Par Laurence H. Collin
Sortir une maison de production des limbes de la faillite se fait rarement sans peine. Parlez-en à la Hammer Film Productions, dont l’héritage dans le cinéma de genre s’étend des années 30 jusqu’au milieu de la décennie 90, alors que le présumé dernier souffle de l’entreprise britannique s’avérait imminent. Non pas que celle-ci n’ait jamais battu de l’aile auparavant : à peine redressée à la suite d’une période creuse dans les années 70, il était clair que la compagnie ne retrouverait guère le rayonnement que les « Hammer Horrors » de leur âge d’or lui avaient assuré. Mais lorsque fut annoncée l’acquisition de la franchise par un ambitieux producteur hollandais en 2007, tous les espoirs étaient permis. Fort probablement persuadé de pouvoir remettre l’entreprise sur les rails suite au regain de popularité de l’horreur explicite au cours de la dernière décennie, la Hammer tente à présent de rattraper le temps perdu en se lançant à la conquête d’une nouvelle génération d’amateurs de films de genre. En surface, leur recette éprouvée demeure la même : de bons acteurs, un concept simple et une exécution efficace.

Quand atterrirent les plans décisifs de la distribution du nouveau bélier Hammer, soit le thriller dramatique The Resident, ce fut un autre choc douloureux pour la jadis légendaire maison de production. Pas d’arrêt en salles pour cette production estimée à vingt millions de dollars et ayant pour tête d’affiche la gagnante de deux Oscars Hilary Swank, mais bien un simple coup d’envoi sur les tablettes des clubs vidéo d’Amérique du Nord. Sur les talons du bide commercial de l’excellent Let Me In, la deuxième moitié de la paire de projets dont la mission coriace était de ressusciter le « Hammer Horror » se retrouve donc tristement garrottée avant même d’avoir la chance de faire ses preuves. Dommage, dirons-nous. Au premier coup d’oeil, The Resident semblait paré pour un succès modeste, mais garanti, offrant par la même occasion à celui qui interpréta le comte Dracula onze fois plutôt qu’une dans sa carrière, soit l’iconique Christopher Lee, son premier rôle dans une production de la Hammer depuis To the Devil a Daughter en 1976.
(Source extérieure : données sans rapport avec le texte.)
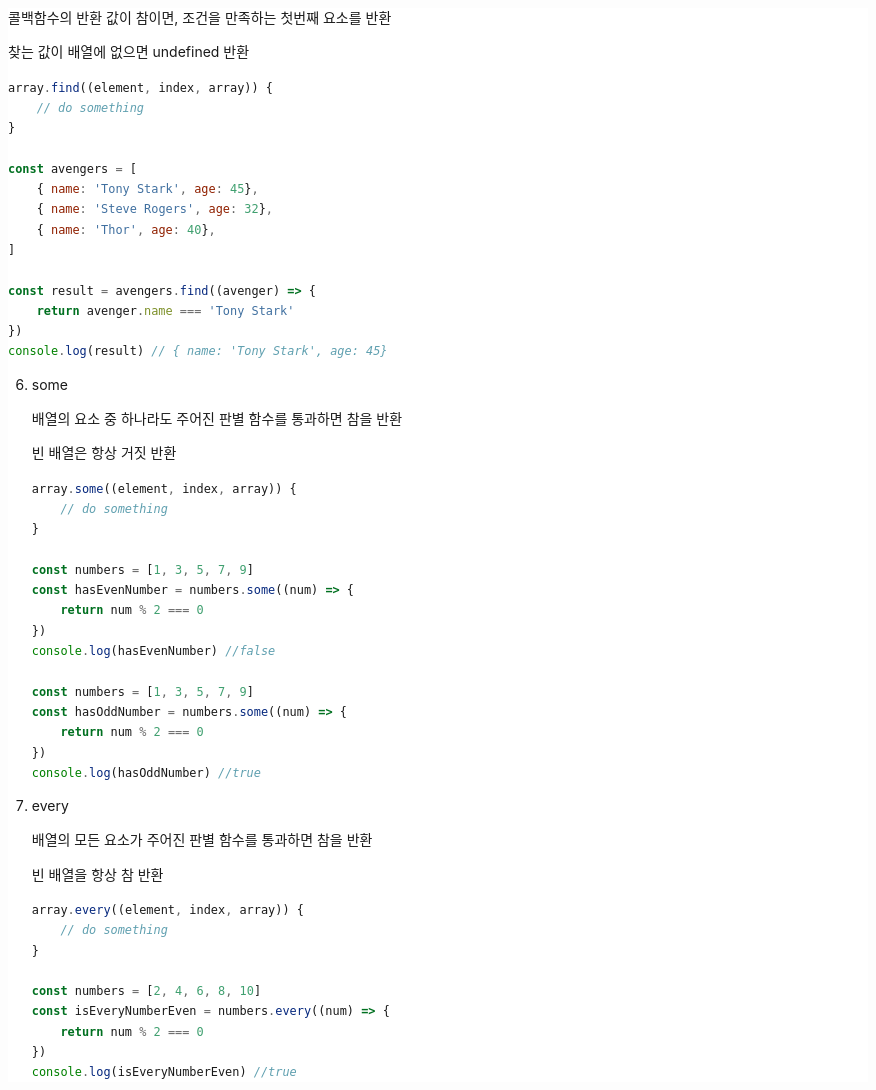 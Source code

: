    콜백함수의 반환 값이 참이면, 조건을 만족하는 첫번째 요소를 반환

   찾는 값이 배열에 없으면 undefined 반환

   ```javascript
   array.find((element, index, array)) {
       // do something
   }
   
   const avengers = [
       { name: 'Tony Stark', age: 45},
       { name: 'Steve Rogers', age: 32},
       { name: 'Thor', age: 40},
   ]
   
   const result = avengers.find((avenger) => {
       return avenger.name === 'Tony Stark'
   })
   console.log(result) // { name: 'Tony Stark', age: 45}
   ```

6. some

   배열의 요소 중 하나라도 주어진 판별 함수를 통과하면 참을 반환

   빈 배열은 항상 거짓 반환

   ```javascript
   array.some((element, index, array)) {
       // do something
   }
   
   const numbers = [1, 3, 5, 7, 9]
   const hasEvenNumber = numbers.some((num) => {
       return num % 2 === 0
   })
   console.log(hasEvenNumber) //false
   
   const numbers = [1, 3, 5, 7, 9]
   const hasOddNumber = numbers.some((num) => {
       return num % 2 === 0
   })
   console.log(hasOddNumber) //true
   ```

7. every

   배열의 모든 요소가 주어진 판별 함수를 통과하면 참을 반환

   빈 배열을 항상 참 반환

   ```javascript
   array.every((element, index, array)) {
       // do something
   }
   
   const numbers = [2, 4, 6, 8, 10]
   const isEveryNumberEven = numbers.every((num) => {
       return num % 2 === 0
   })
   console.log(isEveryNumberEven) //true
   ```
En quelques lignes, The Resident : suite à une rupture amoureuse avec son fiancé, la docteure Juliet Devereau (Swank) est à la recherche d’un nouveau logement. Ses nombreuses visites la mèneront éventuellement vers un très convenable loft situé dans Brooklyn, où les bruits du métro passant et la réception d’ondes cellulaires capricieuse ne font pas ombrage au loyer ultra-abordable et à l’emplacement judicieux. À la rencontre de Max (Jeffrey Dean Morgan), son propriétaire au charme un peu maladroit, Juliet se sentira entre bonnes mains. Mais au fur et à mesure que se multiplieront des occurrences assez dérangeantes, et surtout alors que persistera cet indélébile sentiment d’être épiée chez elle, Juliet réalisera peu à peu qu’elle vit moins seule qu’elle ne l’aurait cru.
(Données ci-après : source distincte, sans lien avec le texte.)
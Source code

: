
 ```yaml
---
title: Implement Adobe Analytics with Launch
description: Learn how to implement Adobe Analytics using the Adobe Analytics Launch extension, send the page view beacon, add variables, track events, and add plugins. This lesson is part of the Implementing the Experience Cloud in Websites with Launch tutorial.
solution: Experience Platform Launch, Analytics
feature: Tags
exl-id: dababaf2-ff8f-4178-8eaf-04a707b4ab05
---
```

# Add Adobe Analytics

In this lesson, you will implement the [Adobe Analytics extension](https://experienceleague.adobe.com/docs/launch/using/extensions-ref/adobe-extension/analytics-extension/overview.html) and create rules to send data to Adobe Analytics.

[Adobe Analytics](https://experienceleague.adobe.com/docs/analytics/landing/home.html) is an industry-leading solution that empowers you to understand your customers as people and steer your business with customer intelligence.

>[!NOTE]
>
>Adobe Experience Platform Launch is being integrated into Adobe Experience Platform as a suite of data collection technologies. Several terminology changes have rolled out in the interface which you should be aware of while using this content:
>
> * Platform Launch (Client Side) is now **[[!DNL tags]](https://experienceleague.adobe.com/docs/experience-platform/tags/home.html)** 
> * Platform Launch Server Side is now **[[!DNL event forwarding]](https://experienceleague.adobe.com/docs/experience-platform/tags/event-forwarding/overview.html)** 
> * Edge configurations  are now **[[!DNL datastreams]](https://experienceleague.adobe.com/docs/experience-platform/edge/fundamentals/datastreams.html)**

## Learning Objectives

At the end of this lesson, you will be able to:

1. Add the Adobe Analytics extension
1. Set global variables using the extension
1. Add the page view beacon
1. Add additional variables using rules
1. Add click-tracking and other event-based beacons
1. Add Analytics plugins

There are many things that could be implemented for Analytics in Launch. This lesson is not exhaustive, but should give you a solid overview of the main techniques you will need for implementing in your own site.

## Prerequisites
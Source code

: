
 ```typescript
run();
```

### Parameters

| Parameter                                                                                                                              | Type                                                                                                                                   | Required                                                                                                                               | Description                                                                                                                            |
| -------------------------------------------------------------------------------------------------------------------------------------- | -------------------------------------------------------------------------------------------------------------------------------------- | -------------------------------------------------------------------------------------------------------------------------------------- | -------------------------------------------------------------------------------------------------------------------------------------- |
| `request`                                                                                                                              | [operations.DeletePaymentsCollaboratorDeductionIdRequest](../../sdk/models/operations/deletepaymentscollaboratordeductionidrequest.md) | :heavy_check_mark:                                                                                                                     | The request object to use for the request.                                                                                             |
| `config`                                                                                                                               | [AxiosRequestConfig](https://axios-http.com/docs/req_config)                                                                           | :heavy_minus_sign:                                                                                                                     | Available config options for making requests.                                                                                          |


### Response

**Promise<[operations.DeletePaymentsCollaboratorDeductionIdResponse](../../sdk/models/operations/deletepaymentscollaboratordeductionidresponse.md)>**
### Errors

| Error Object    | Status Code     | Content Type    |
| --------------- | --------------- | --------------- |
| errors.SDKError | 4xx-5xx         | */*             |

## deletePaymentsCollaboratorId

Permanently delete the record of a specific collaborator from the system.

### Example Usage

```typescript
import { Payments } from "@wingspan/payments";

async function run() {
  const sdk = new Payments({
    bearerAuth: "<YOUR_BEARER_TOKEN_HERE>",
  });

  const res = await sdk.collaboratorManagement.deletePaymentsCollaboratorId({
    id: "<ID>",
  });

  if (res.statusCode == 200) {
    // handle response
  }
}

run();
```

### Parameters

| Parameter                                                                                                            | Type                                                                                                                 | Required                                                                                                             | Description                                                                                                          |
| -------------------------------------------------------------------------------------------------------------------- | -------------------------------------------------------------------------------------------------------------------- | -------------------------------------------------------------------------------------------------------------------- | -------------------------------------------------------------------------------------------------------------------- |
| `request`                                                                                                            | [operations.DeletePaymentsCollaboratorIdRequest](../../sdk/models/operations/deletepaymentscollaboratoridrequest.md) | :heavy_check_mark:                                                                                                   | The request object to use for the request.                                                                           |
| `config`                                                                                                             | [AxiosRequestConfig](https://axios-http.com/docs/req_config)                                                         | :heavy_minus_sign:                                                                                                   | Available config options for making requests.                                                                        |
Il n’y a probablement pas d’autre façon de le formuler : The Resident est un piètre film, un échec par accumulation de gaffes dont même les leçons à tirer sont moindres. Car il n’est pas particulièrement complexe de donner un minimum d’impact à une mise en situation d’une telle familiarité. C’est d’ailleurs probablement ce caractère délibérément naïf qui rend le premier acte aussi bourré de dialogues patauds que de plans démonstratifs facile à digérer. Puisque dès notre introduction au personnage de Juliet Devereau (faisant du jogging au ralenti sous une musique de générique vaguement inquiétante - salut, cliché!), nous savons exactement le type de protagoniste dont nous serons gratifiés : une femme moderne et entreprenante, d’une intelligence avérée, mais non sans fragilité féminine. Face à celle-ci, la barbe d’une semaine portée par Jeffrey Dean Morgan en dira long sur le suspect numéro un que Max représentera bien avant que l’étrange ne pénètre le quotidien.
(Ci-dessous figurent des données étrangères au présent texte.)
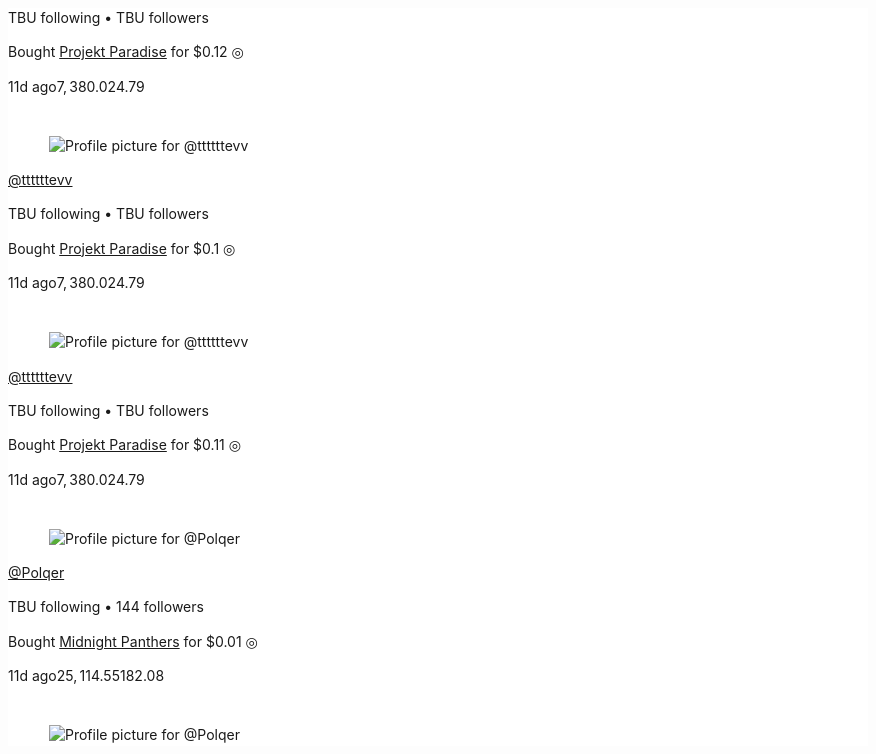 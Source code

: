 TBU following • TBU followers

Bought [Projekt Paradise](/nft/projekt-paradise/overview) for $0.12 ◎

11d ago$7,380.02$4.79

![](data:image/svg+xml,%3csvg%20xmlns=%27http://www.w3.org/2000/svg%27%20version=%271.1%27%20width=%2740%27%20height=%2740%27/%3e)![Profile
picture for
@ttttttevv](data:image/gif;base64,R0lGODlhAQABAIAAAAAAAP///yH5BAEAAAAALAAAAAABAAEAAAIBRAA7)![Profile
picture for
@ttttttevv](/_next/image?url=https%3A%2F%2Fimages.hellomoon.io%2Ftwitter_placeholder.png&w=96&q=75)

[@ttttttevv](https://twitter.com/ttttttevv)

TBU following • TBU followers

Bought [Projekt Paradise](/nft/projekt-paradise/overview) for $0.1 ◎

11d ago$7,380.02$4.79

![](data:image/svg+xml,%3csvg%20xmlns=%27http://www.w3.org/2000/svg%27%20version=%271.1%27%20width=%2740%27%20height=%2740%27/%3e)![Profile
picture for
@ttttttevv](data:image/gif;base64,R0lGODlhAQABAIAAAAAAAP///yH5BAEAAAAALAAAAAABAAEAAAIBRAA7)![Profile
picture for
@ttttttevv](/_next/image?url=https%3A%2F%2Fimages.hellomoon.io%2Ftwitter_placeholder.png&w=96&q=75)

[@ttttttevv](https://twitter.com/ttttttevv)

TBU following • TBU followers

Bought [Projekt Paradise](/nft/projekt-paradise/overview) for $0.11 ◎

11d ago$7,380.02$4.79

![](data:image/svg+xml,%3csvg%20xmlns=%27http://www.w3.org/2000/svg%27%20version=%271.1%27%20width=%2740%27%20height=%2740%27/%3e)![Profile
picture for
@Polqer](data:image/gif;base64,R0lGODlhAQABAIAAAAAAAP///yH5BAEAAAAALAAAAAABAAEAAAIBRAA7)![Profile
picture for
@Polqer](/_next/image?url=https%3A%2F%2Fpbs.twimg.com%2Fprofile_images%2F1530349294468976643%2FWfoxwp8n_normal.jpg&w=96&q=75)

[@Polqer](https://twitter.com/Polqer)

TBU following • 144 followers

Bought [Midnight Panthers](/nft/midnight-panthers/overview) for $0.01 ◎

11d ago$25,114.55$182.08

![](data:image/svg+xml,%3csvg%20xmlns=%27http://www.w3.org/2000/svg%27%20version=%271.1%27%20width=%2740%27%20height=%2740%27/%3e)![Profile
picture for
@Polqer](data:image/gif;base64,R0lGODlhAQABAIAAAAAAAP///yH5BAEAAAAALAAAAAABAAEAAAIBRAA7)![Profile
picture for
@Polqer](/_next/image?url=https%3A%2F%2Fpbs.twimg.com%2Fprofile_images%2F1530349294468976643%2FWfoxwp8n_normal.jpg&w=96&q=75)

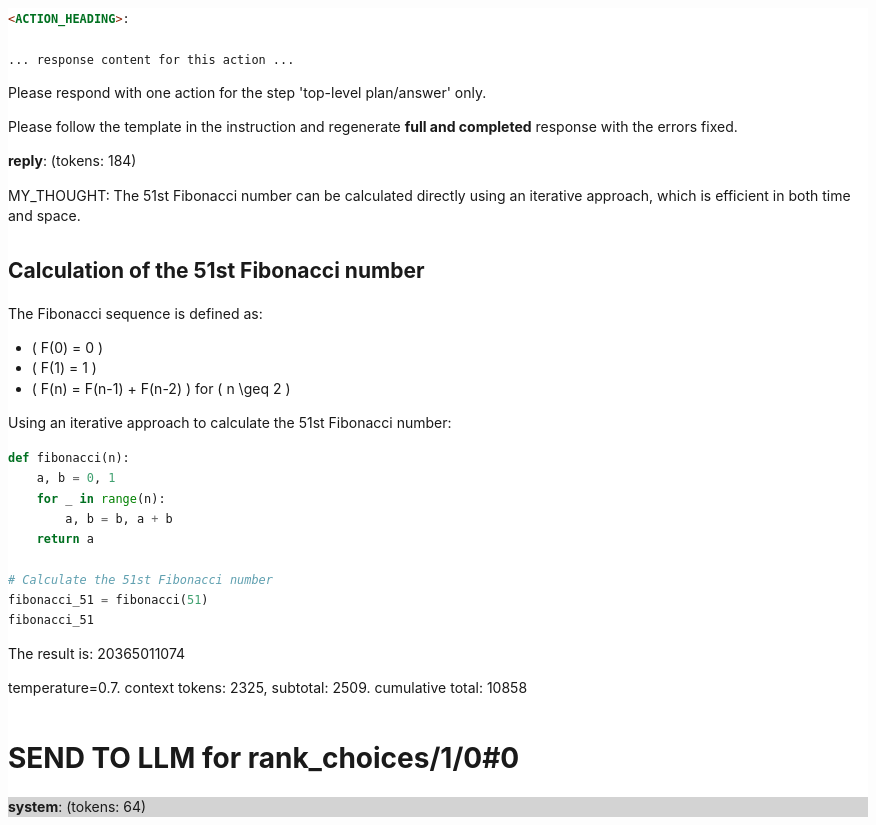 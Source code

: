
 ```markdown
<ACTION_HEADING>:

... response content for this action ...
```
 Please respond with one action for the step 'top-level plan/answer' only.

Please follow the template in the instruction and regenerate **full and completed** response with the errors fixed.


</div></div>


<span></span>


<div class="section_header " style="background-color:white">
<div class="header"><b>reply</b>: (tokens: 184) </div>
<div class="content">

MY_THOUGHT:
The 51st Fibonacci number can be calculated directly using an iterative approach, which is efficient in both time and space.

## Calculation of the 51st Fibonacci number

The Fibonacci sequence is defined as:
- \( F(0) = 0 \)
- \( F(1) = 1 \)
- \( F(n) = F(n-1) + F(n-2) \) for \( n \geq 2 \)

Using an iterative approach to calculate the 51st Fibonacci number:

```python
def fibonacci(n):
    a, b = 0, 1
    for _ in range(n):
        a, b = b, a + b
    return a

# Calculate the 51st Fibonacci number
fibonacci_51 = fibonacci(51)
fibonacci_51
```

The result is: 20365011074

temperature=0.7. context tokens: 2325, subtotal: 2509. cumulative total: 10858


</div></div>



# SEND TO LLM for rank_choices/1/0#0
<div class="section_header " style="background-color:lightgrey">
<div class="header"><b>system</b>: (tokens: 64) </div>
<div class="content">
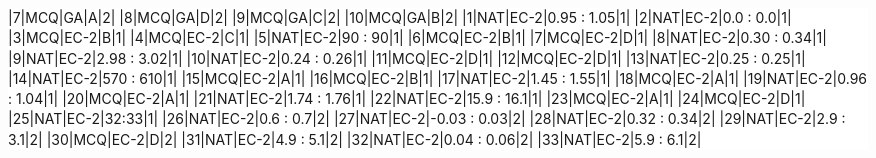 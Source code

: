 |7|MCQ|GA|A|2|
|8|MCQ|GA|D|2|
|9|MCQ|GA|C|2|
|10|MCQ|GA|B|2|
|1|NAT|EC-2|0.95 : 1.05|1|
|2|NAT|EC-2|0.0 : 0.0|1|
|3|MCQ|EC-2|B|1|
|4|MCQ|EC-2|C|1|
|5|NAT|EC-2|90 : 90|1|
|6|MCQ|EC-2|B|1|
|7|MCQ|EC-2|D|1|
|8|NAT|EC-2|0.30 : 0.34|1|
|9|NAT|EC-2|2.98 : 3.02|1|
|10|NAT|EC-2|0.24 : 0.26|1|
|11|MCQ|EC-2|D|1|
|12|MCQ|EC-2|D|1|
|13|NAT|EC-2|0.25 : 0.25|1|
|14|NAT|EC-2|570 : 610|1|
|15|MCQ|EC-2|A|1|
|16|MCQ|EC-2|B|1|
|17|NAT|EC-2|1.45 : 1.55|1|
|18|MCQ|EC-2|A|1|
|19|NAT|EC-2|0.96 : 1.04|1|
|20|MCQ|EC-2|A|1|
|21|NAT|EC-2|1.74 : 1.76|1|
|22|NAT|EC-2|15.9 : 16.1|1|
|23|MCQ|EC-2|A|1|
|24|MCQ|EC-2|D|1|
|25|NAT|EC-2|32:33|1|
|26|NAT|EC-2|0.6 : 0.7|2|
|27|NAT|EC-2|-0.03 : 0.03|2|
|28|NAT|EC-2|0.32 : 0.34|2|
|29|NAT|EC-2|2.9 : 3.1|2|
|30|MCQ|EC-2|D|2|
|31|NAT|EC-2|4.9 : 5.1|2|
|32|NAT|EC-2|0.04 : 0.06|2|
|33|NAT|EC-2|5.9 : 6.1|2|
Une fois les codes archiconnus du « stalker thriller » appliqués, cette lourde tâche de rendre le déploiement du récit intéressant revient donc aux vedettes, à commencer par Swank. Affirmer que celle-ci offre une « bonne performance » dans un long métrage comme Conviction ne devrait surprendre à peu près personne, mais la sincérité et la fraîcheur qu’elle pourvoie ici à son rôle d’héroïne/de victime prévisible de A à Z relève quasiment de l’exploit. Lorsqu’elle confie à Max que la seule façon pour elle de se révolter contre ses parents hippies fut de suivre des cours de médecine, nous la croyons absolument. Lorsque la caméra vient chercher son regard incertain simplement en déverrouillant sa porte, nous craignons en effet pour elle. Mais la plus remarquable des contributions que l’actrice de trente-six ans puisse possiblement offrir réside dans la tension sexuelle enivrante qu’elle partage avec Morgan, lui ayant déjà été son partenaire de jeu dans l’insignifiant drame romantique P.S. I Love You.

Le fiasco scénaristique vers lequel The Resident plonge tête première devient d’autant plus frustrant lorsque les têtes d’affiche en communiquent autant en disant si peu. Mais un calibre de jeu équivoque des plus captivants ne saurait possiblement masquer toutes les platitudes que nous réserve le troisième acte du film réalisé et coscénarisé par Antti Jokinen, qui ne se permet pas une seule idée originale alors que survient la confrontation tant attendue. Après avoir énuméré les pistes troubles possibles, on ne fait donc ici que les parcourir de la façon la plus convenue imaginable. Mal servie par la mise en scène assoupie de Jokinen, visiblement plus à l’aise avec l’appréhension que l’adrénaline, la trôlée de revirements de la grande finale tombe ainsi à plat, anéantissant du coup cette menace sur laquelle a su flotter l’ensemble déjà sans réel panache.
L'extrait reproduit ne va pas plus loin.